DATA FOR THIS TASK:
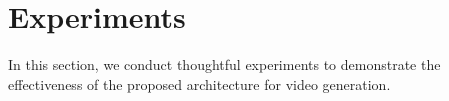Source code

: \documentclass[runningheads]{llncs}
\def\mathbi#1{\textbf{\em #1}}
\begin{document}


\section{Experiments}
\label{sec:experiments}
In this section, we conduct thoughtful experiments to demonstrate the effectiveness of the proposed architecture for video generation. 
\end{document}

DIRECTIONS: Repeat all the records exactly, images excluded.

RESPONSE TO THIS TASK:
Source code

: \documentclass[runningheads]{llncs}
\def\mathbi#1{\textbf{\em #1}}
\begin{document}


\section{Experiments}
\label{sec:experiments}
In this section, we conduct thoughtful experiments to demonstrate the effectiveness of the proposed architecture for video generation. 
\end{document}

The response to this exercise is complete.